◆ What this task involves ◆
Give back the data in full. Leave nothing out.

◆ Records shown ◆
━━━━━━
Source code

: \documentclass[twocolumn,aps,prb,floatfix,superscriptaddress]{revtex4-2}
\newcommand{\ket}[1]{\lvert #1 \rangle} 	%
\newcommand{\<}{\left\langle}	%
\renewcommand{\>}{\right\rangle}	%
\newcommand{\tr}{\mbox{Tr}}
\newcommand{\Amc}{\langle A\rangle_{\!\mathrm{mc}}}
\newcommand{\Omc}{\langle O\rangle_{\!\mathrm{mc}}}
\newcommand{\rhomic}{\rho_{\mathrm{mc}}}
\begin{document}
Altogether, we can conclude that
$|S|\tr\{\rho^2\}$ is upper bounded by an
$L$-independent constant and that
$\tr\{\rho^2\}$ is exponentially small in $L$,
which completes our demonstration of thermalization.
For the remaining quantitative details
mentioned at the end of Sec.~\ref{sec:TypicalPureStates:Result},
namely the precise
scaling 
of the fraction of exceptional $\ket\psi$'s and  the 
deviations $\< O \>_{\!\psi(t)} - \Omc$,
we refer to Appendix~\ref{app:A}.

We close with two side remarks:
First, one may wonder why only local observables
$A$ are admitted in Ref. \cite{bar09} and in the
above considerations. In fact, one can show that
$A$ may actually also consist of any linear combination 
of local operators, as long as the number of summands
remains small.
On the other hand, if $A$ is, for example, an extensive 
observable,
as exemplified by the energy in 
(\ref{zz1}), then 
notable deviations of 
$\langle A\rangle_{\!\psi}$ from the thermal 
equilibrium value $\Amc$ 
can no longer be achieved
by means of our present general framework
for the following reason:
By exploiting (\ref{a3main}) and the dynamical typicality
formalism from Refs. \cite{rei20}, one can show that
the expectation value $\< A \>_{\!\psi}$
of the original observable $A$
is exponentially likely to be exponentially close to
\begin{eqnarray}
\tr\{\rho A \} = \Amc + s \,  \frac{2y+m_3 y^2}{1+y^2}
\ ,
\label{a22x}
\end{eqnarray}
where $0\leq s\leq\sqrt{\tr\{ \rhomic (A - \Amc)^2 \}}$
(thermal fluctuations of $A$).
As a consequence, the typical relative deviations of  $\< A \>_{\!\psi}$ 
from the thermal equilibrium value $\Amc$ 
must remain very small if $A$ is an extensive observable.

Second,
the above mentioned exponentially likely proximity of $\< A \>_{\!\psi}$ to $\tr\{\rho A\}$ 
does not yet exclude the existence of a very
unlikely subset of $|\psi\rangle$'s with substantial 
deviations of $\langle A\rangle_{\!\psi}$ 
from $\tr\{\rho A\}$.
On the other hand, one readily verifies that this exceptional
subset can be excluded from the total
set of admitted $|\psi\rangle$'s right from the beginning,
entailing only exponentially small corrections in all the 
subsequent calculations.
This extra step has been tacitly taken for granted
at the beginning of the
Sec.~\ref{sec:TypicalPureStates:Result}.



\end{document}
━━━━━━
◆ Answer for this exercise ◆
Source code

: \documentclass[twocolumn,aps,prb,floatfix,superscriptaddress]{revtex4-2}
\newcommand{\ket}[1]{\lvert #1 \rangle} 	%
\newcommand{\<}{\left\langle}	%
\renewcommand{\>}{\right\rangle}	%
\newcommand{\tr}{\mbox{Tr}}
\newcommand{\Amc}{\langle A\rangle_{\!\mathrm{mc}}}
\newcommand{\Omc}{\langle O\rangle_{\!\mathrm{mc}}}
\newcommand{\rhomic}{\rho_{\mathrm{mc}}}
\begin{document}
Altogether, we can conclude that
$|S|\tr\{\rho^2\}$ is upper bounded by an
$L$-independent constant and that
$\tr\{\rho^2\}$ is exponentially small in $L$,
which completes our demonstration of thermalization.
For the remaining quantitative details
mentioned at the end of Sec.~\ref{sec:TypicalPureStates:Result},
namely the precise
scaling 
of the fraction of exceptional $\ket\psi$'s and  the 
deviations $\< O \>_{\!\psi(t)} - \Omc$,
we refer to Appendix~\ref{app:A}.

We close with two side remarks:
First, one may wonder why only local observables
$A$ are admitted in Ref. \cite{bar09} and in the
above considerations. In fact, one can show that
$A$ may actually also consist of any linear combination 
of local operators, as long as the number of summands
remains small.
On the other hand, if $A$ is, for example, an extensive 
observable,
as exemplified by the energy in 
(\ref{zz1}), then 
notable deviations of 
$\langle A\rangle_{\!\psi}$ from the thermal 
equilibrium value $\Amc$ 
can no longer be achieved
by means of our present general framework
for the following reason:
By exploiting (\ref{a3main}) and the dynamical typicality
formalism from Refs. \cite{rei20}, one can show that
the expectation value $\< A \>_{\!\psi}$
of the original observable $A$
is exponentially likely to be exponentially close to
\begin{eqnarray}
\tr\{\rho A \} = \Amc + s \,  \frac{2y+m_3 y^2}{1+y^2}
\ ,
\label{a22x}
\end{eqnarray}
where $0\leq s\leq\sqrt{\tr\{ \rhomic (A - \Amc)^2 \}}$
(thermal fluctuations of $A$).
As a consequence, the typical relative deviations of  $\< A \>_{\!\psi}$ 
from the thermal equilibrium value $\Amc$ 
must remain very small if $A$ is an extensive observable.

Second,
the above mentioned exponentially likely proximity of $\< A \>_{\!\psi}$ to $\tr\{\rho A\}$ 
does not yet exclude the existence of a very
unlikely subset of $|\psi\rangle$'s with substantial 
deviations of $\langle A\rangle_{\!\psi}$ 
from $\tr\{\rho A\}$.
On the other hand, one readily verifies that this exceptional
subset can be excluded from the total
set of admitted $|\psi\rangle$'s right from the beginning,
entailing only exponentially small corrections in all the 
subsequent calculations.
This extra step has been tacitly taken for granted
at the beginning of the
Sec.~\ref{sec:TypicalPureStates:Result}.



\end{document}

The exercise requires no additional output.